Ackerman helps reunite Korean girl with family
By Connor Adams Sheets

U.S. Rep. Gary Ackerman (D-Bayside) introduced the Lees, a recently reunited family of South Korean immigrants, at his Bayside office Saturday afternoon, saying their case is an indication of how essential the proposed Dream Act immigration reform bill is.

Ackerman helped the Bayside family bring their daughter back to America after a series of mistakes and missteps by immigration officials left her stranded in South Korea.

“Today is a very happy occasion. Today we are announcing that we are reuniting a family that was separated due to a bureaucratic snafu,” he said. “This is a story about justice and injustice.
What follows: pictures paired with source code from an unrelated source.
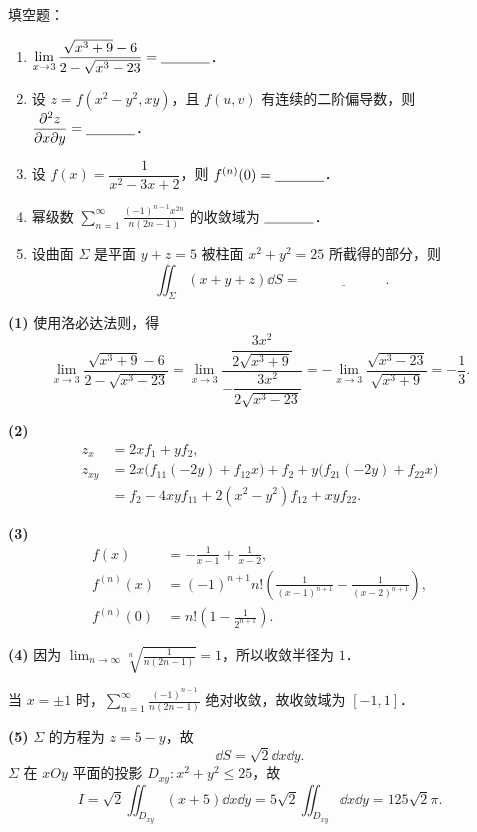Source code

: 
填空题：
\begin{enumerate}[label=(\arabic*)]
  \item $\displaystyle \lim_{x\to 3}\frac{\sqrt{x^3+9}-6}{2-\sqrt{x^3-23}}=\underline{\hspace{3.5em}}$．
  \item 设 $z=f(x^2-y^2,xy)$，且 $f(u,v)$ 有连续的二阶偏导数，则 $\displaystyle \frac{\partial^2 z}{\partial x\partial y}=\underline{\hspace{3.5em}}$．
  \item 设 $f(x)=\dfrac{1}{x^2-3x+2}$，则 $f^{(n)}(0)=\underline{\hspace{3.5em}}$．
  \item 幂级数 $\displaystyle \sum_{n=1}^{\infty}\frac{(-1)^{n-1}x^{2n}}{n(2n-1)}$ 的收敛域为 $\underline{\hspace{3.5em}}$．
  \item 设曲面 $\Sigma$ 是平面 $y+z=5$ 被柱面 $x^2+y^2=25$ 所截得的部分，则
  \[
    \iint_{\Sigma}(x+y+z)\dd S=\underline{\hspace{6em}}.
  \]
\end{enumerate}
\begin{solution}
\textbf{(1)} 使用洛必达法则，得
\[
\lim_{x\to3}\frac{\sqrt{x^3+9}-6}{2-\sqrt{x^3-23}}
=\lim_{x\to3}\frac{\dfrac{3x^2}{2\sqrt{x^3+9}}}{-\dfrac{3x^2}{2\sqrt{x^3-23}}}
=-\lim_{x\to3}\frac{\sqrt{x^3-23}}{\sqrt{x^3+9}}
=-\frac{1}{3}.
\]

\textbf{(2)}
\begin{align*}
z_x&=2xf_1+yf_2,\\
z_{xy}&=2x\bigl(f_{11}(-2y)+f_{12}x\bigr)+f_2+y\bigl(f_{21}(-2y)+f_{22}x\bigr)\\
&=f_2-4xyf_{11}+2(x^2-y^2)f_{12}+xyf_{22}.
\end{align*}

\textbf{(3)}
\begin{align*}
f(x)&=-\frac{1}{x-1}+\frac{1}{x-2},\\
f^{(n)}(x)&=(-1)^{n+1}n!\left(\frac{1}{(x-1)^{n+1}}-\frac{1}{(x-2)^{n+1}}\right),\\
f^{(n)}(0)&=n!\left(1-\frac{1}{2^{n+1}}\right).
\end{align*}

\textbf{(4)} 因为 $\displaystyle \lim_{n\to\infty}\sqrt[n]{\frac{1}{n(2n-1)}}=1$，所以收敛半径为 $1$．

当 $x=\pm1$ 时，$\displaystyle \sum_{n=1}^{\infty}\frac{(-1)^{n-1}}{n(2n-1)}$ 绝对收敛，故收敛域为 $[-1,1]$．

\textbf{(5)} $\Sigma$ 的方程为 $z=5-y$，故
\[
\dd S=\sqrt{2}\dd x\dd y.
\]
$\Sigma$ 在 $xOy$ 平面的投影 $D_{xy}:x^2+y^2\le25$，故
\[
I=\sqrt{2}\iint_{D_{xy}}(x+5)\dd x\dd y
=5\sqrt{2}\iint_{D_{xy}}\dd x\dd y
=125\sqrt{2}\pi.
\]
\end{solution}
It’s a story about how technicalities in the law come to the crossroads sometimes and affect families.”

Haeun Lee, 18, was born in South Korea, but has lived in America since her parents immigrated here when she was 10.

Lee, who also goes by the name Joanne, graduated from Townsend Harris High School in Flushing but was separated from her family after an immigration judge ruled that she was to be voluntarily deported after an immigration broker mishandled a green card application for her, according to Ackerman.

She followed the order and flew to South Korea Aug. 13 under the guidance of an immigration counselor who Ackerman said “passed himself off as a lawyer and also screwed up all the paperwork.”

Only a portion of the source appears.